It seems like a model system to me and one which the UK will find as hard to resist as the rest of the world does. Indeed, as he pointed out at the time, many Brexiteers, including an anonymous cabinet minister and Henry Newman, now adviser to Johnson, thought that Britain would remain with a role in these independent agencies. As we now know we couldn't convince the EU27 why that should be the case so we have as distant a relationship as Canada with zero influence.

The fact is that it is the process by which the regulations are created as much as the regulations themselves that make them world leading. 

He also touches on the Brexiteer claim that we will 'deregulate' but points to a survey Open Democracy carried out showing "staggeringly high rates of popular support in the UK for European levels of regulation. They run at between 70-80% - incorporating large majorities of those who voted to Leave.

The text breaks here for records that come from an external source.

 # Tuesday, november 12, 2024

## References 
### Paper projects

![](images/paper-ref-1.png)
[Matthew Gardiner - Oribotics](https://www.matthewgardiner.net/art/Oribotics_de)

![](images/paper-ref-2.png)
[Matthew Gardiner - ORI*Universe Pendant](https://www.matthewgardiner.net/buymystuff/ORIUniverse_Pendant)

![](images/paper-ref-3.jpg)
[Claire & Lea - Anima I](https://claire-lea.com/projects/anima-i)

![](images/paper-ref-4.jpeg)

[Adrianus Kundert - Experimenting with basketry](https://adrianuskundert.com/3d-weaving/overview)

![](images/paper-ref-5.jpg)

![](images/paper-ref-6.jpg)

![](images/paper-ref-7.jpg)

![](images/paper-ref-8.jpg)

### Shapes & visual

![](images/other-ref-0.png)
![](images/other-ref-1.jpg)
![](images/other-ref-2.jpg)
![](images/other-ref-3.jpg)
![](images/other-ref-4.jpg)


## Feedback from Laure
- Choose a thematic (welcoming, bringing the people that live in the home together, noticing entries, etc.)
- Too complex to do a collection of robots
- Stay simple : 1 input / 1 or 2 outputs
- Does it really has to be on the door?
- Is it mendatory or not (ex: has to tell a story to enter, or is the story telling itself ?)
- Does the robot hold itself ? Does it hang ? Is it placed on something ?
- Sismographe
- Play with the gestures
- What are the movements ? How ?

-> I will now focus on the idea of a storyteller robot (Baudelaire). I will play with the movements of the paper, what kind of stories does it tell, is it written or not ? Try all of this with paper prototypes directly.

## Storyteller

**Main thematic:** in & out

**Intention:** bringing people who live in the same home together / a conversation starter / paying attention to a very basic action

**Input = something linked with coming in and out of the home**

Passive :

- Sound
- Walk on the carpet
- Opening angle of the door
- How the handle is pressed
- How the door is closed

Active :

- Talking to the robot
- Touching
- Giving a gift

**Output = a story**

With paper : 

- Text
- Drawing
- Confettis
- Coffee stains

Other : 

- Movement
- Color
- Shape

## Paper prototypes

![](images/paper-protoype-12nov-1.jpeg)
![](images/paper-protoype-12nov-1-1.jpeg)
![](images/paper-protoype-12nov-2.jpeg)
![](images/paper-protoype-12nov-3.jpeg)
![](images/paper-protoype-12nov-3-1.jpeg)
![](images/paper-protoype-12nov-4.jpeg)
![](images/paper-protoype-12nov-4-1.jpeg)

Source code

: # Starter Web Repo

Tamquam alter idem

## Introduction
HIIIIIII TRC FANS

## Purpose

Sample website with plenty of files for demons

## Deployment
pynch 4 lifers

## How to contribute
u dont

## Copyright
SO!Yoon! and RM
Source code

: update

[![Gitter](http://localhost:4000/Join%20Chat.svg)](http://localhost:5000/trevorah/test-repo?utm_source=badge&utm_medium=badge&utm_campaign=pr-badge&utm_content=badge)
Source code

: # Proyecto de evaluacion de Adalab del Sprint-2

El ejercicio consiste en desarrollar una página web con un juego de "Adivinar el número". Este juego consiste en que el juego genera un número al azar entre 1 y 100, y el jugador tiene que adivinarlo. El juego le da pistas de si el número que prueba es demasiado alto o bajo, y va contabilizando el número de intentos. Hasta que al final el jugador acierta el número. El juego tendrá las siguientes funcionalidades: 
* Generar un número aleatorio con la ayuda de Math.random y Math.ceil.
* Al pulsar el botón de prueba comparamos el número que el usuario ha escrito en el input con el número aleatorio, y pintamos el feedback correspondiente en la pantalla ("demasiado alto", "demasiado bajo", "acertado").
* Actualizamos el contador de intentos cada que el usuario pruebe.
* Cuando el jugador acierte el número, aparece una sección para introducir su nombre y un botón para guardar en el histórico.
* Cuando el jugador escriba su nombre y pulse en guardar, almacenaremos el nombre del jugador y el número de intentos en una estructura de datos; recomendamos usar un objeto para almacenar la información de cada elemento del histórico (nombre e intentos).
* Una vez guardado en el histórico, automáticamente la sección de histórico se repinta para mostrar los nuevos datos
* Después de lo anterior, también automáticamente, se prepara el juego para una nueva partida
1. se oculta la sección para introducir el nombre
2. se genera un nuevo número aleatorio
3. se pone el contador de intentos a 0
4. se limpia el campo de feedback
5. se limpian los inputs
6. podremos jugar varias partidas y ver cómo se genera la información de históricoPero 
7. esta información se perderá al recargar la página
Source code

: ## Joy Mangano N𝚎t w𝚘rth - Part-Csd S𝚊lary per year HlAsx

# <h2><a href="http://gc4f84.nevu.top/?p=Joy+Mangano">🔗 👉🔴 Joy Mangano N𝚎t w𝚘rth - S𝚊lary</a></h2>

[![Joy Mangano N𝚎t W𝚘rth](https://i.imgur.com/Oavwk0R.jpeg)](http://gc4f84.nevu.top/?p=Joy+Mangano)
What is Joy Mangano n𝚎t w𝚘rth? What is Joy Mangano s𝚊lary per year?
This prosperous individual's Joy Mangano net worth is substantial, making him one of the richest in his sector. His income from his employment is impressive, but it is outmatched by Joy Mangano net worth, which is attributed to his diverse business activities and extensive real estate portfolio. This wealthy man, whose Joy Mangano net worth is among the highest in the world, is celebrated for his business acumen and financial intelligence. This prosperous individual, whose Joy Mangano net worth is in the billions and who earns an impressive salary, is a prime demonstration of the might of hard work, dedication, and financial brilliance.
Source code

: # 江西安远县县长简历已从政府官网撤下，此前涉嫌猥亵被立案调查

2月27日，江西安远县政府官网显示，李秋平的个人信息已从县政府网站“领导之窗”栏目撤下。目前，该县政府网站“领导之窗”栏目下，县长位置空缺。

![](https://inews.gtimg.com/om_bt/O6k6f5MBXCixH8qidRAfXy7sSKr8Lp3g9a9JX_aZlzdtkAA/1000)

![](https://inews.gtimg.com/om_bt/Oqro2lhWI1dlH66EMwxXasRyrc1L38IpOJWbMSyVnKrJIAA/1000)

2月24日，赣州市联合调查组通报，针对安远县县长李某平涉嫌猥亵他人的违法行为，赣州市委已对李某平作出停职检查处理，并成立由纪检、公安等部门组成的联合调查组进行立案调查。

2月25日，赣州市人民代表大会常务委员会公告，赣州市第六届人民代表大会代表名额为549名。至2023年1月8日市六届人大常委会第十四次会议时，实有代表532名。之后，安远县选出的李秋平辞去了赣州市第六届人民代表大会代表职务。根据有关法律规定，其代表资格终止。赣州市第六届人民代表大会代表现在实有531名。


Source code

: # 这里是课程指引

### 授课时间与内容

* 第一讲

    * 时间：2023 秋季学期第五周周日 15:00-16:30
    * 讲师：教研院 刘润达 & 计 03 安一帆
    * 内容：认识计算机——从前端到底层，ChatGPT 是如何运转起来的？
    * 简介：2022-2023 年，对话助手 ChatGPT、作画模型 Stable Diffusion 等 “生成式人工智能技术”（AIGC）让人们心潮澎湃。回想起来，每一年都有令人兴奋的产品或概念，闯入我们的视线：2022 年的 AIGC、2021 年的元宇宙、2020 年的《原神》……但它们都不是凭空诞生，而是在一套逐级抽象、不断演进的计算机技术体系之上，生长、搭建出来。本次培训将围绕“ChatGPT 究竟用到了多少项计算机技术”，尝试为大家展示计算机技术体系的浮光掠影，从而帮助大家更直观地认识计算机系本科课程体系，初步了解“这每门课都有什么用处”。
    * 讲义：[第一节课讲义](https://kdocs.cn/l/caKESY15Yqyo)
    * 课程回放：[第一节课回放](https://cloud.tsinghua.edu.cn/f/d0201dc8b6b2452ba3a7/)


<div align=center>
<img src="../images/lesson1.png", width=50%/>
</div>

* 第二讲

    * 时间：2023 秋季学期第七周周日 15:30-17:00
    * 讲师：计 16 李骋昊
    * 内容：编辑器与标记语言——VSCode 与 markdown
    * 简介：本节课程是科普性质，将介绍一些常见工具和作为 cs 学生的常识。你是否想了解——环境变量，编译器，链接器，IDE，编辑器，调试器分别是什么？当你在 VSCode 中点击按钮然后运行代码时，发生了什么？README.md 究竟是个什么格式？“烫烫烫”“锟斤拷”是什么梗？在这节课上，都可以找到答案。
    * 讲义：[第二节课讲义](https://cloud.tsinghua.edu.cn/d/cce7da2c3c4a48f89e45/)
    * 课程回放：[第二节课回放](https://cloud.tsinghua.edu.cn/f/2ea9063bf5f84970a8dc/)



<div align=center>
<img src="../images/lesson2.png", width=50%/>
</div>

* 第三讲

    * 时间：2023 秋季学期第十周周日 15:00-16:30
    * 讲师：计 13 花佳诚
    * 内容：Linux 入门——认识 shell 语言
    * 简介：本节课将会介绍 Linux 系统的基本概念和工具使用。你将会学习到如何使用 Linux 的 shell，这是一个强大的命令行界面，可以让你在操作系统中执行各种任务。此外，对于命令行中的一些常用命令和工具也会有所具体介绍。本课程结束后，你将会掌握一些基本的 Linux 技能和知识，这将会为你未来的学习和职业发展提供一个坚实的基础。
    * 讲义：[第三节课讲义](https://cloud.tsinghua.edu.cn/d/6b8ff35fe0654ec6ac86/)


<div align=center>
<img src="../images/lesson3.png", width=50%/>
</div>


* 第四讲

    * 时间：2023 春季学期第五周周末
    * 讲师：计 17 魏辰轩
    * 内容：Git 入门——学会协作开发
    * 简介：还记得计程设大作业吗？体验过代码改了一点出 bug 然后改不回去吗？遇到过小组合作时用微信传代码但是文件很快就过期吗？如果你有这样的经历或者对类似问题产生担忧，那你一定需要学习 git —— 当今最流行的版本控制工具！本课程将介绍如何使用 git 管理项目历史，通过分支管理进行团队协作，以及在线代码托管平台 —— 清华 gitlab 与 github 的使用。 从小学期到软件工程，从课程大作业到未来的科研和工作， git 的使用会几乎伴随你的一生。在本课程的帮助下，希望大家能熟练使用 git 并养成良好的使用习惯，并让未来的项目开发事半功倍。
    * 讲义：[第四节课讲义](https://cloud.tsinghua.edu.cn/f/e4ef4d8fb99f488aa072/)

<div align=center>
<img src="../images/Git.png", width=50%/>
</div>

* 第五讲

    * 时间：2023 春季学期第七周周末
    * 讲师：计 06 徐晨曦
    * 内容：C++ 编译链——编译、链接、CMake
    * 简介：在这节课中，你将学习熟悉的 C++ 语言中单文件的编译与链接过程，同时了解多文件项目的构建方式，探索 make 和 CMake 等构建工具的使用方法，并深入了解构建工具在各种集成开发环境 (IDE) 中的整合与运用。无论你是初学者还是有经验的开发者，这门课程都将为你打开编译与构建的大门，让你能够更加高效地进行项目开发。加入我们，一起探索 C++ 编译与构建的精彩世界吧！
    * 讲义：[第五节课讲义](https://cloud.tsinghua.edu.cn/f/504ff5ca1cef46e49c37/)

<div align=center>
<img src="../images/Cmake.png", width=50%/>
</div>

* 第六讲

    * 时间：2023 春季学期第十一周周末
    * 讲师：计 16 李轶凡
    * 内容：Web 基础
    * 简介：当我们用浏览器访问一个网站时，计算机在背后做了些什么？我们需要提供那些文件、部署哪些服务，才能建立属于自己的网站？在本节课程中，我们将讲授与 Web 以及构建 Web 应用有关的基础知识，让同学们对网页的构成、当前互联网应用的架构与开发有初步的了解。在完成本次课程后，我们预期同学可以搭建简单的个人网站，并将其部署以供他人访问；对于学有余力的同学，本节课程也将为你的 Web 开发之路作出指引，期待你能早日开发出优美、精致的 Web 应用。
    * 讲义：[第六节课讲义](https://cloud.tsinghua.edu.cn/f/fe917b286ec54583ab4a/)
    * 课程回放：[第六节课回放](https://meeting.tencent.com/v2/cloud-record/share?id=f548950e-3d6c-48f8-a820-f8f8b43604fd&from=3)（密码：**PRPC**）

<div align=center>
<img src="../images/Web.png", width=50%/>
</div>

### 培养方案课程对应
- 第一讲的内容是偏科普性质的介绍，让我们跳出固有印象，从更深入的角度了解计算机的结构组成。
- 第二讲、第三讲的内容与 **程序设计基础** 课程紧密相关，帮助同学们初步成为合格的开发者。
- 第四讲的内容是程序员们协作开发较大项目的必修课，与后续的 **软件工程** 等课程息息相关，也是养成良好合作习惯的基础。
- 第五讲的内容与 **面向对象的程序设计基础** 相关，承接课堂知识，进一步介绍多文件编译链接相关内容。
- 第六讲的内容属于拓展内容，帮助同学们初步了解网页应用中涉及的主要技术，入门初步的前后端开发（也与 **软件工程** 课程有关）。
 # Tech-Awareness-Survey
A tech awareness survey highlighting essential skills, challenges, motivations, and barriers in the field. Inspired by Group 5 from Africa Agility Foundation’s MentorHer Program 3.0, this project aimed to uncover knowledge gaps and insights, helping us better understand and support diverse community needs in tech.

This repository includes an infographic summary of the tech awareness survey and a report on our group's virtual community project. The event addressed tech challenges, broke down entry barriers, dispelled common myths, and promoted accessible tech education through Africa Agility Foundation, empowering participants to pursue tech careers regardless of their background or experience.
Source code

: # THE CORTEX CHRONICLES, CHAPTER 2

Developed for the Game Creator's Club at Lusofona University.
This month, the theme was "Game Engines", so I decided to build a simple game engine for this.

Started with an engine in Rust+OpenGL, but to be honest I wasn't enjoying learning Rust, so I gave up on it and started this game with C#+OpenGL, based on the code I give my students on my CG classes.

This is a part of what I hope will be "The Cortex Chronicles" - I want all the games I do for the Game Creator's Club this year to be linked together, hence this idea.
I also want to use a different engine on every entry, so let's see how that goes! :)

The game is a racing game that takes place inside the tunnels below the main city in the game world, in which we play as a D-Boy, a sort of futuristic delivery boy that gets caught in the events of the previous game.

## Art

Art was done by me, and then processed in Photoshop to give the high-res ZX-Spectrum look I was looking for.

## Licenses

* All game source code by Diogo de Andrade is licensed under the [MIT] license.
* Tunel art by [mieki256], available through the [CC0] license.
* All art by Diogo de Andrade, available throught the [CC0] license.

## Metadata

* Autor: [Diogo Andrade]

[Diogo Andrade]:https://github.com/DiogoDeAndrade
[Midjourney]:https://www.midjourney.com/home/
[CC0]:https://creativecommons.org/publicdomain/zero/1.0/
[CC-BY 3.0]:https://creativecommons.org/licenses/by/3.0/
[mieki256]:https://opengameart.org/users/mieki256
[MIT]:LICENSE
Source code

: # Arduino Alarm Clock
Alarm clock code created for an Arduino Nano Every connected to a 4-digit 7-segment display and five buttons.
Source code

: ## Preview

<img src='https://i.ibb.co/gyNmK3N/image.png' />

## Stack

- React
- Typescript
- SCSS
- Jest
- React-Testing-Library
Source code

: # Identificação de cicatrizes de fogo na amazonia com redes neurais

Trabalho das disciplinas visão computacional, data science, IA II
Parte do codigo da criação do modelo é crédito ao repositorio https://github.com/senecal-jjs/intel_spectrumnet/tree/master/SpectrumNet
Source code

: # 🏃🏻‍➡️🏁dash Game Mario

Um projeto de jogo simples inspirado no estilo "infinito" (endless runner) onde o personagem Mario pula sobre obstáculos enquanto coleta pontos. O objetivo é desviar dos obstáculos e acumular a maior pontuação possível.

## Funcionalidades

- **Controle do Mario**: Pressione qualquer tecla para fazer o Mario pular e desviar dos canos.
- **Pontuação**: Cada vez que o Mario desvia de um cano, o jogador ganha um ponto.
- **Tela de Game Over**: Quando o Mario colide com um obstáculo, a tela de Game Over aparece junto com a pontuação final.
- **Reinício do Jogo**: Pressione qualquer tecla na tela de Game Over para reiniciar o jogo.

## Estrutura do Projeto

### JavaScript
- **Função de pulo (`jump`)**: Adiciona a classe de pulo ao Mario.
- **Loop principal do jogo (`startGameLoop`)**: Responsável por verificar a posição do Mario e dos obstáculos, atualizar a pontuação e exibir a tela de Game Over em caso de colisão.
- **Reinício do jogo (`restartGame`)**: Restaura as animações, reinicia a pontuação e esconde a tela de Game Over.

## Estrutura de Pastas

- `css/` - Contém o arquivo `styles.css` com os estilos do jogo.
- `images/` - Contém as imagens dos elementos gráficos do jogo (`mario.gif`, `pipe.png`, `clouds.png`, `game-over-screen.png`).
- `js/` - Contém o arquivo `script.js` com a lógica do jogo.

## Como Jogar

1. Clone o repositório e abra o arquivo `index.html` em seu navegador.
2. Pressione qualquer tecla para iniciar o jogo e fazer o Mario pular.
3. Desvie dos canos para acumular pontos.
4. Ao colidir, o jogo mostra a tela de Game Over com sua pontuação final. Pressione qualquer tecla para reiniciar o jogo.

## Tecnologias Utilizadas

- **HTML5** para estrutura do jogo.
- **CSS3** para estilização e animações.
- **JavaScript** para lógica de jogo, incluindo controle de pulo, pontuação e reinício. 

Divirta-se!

While the big boys bang on about sovereignty, regular people, women somewhat more than men, prefer regulation."

There are many paradoxes in Brexit, this is one of them.

And note that Johnson's senior adviser Newman worked at Open Europe (everything's open these days) which published Striking a Balance, a report that recommended  across-the-board association agreements the justification for which was, "automobiles, and chemicals – are the areas which we trade most with the EU and are growing the fastest”. The OE report said the government will apply “to stay in the European standards system for industry products and services”.

As we know that isn't going to happen under Johnson who seems alone in thinking regulations must be national not supranational. Barnett quoted:

",,,in a diatribe to fellow MPs, leaked to Buzzfeed, the man who is its Foreign Secretary attacked his own government’s negotiations in case they end up, as he knows they must, with the UK “locked in orbit around the EU…and not having freedom with our regulatory framework”. The casual suggestion that Britain can benefit from the “freedom” to regulate for itself shows Johnson’s lack of seriousness. This is confirmed by an article in the Sun on the second anniversary of the Referendum. Johnson demands, "the freedom to bust out of the corsets of EU regulation and rules - to do things our way" and not "some perpetual pushme-pullyou arrangement".

It’s a fascinating piece because it shows just how far things have shifted under Johnson. I am not even sure if Johnson understands why regulations are desirable - even essential. It runs totally against his character.  This is from 2018, remember. Barnett goes on to say:

"There is not a scintilla of evidence that [Johnson] has read the letter from the Chemical Industries Association or similar ones from every sector of industry, or from Japanese and European foreign investors, with respect to regulation, or even that he absorbed what the prime minister said in her Mansion House speech when he sat in front of her. Gove at least appears to have registered the evidence. Yet Brexit is personified by Johnson more than anyone."

Gove has overseen the negotiations and must know the damage that Johnson's high-sovereignty Brexit is doing to British industry but he is now consulting on what deregulation British industry wants. We know already that industry doesn't want two sets of regulations and a huge majority of people actually are in favour of regulations anyway.

Listen to this:

"In 2013, freeing British business from “excessive regulation” was singled out by then Prime Minister David Cameron, as one of his main aims, when he announced the party’s commitment to renegotiate the UK’s relationship with the EU and then call a referendum. The EU could not concede. As the referendum approached the Leave side was justifiably accused of seeking to strip the public of such regulations as the Working Time Directive, which limits hours of work. Then their polling and focus groups reported that such de-regulation was very unpopular. So the Leave campaign dropped its call."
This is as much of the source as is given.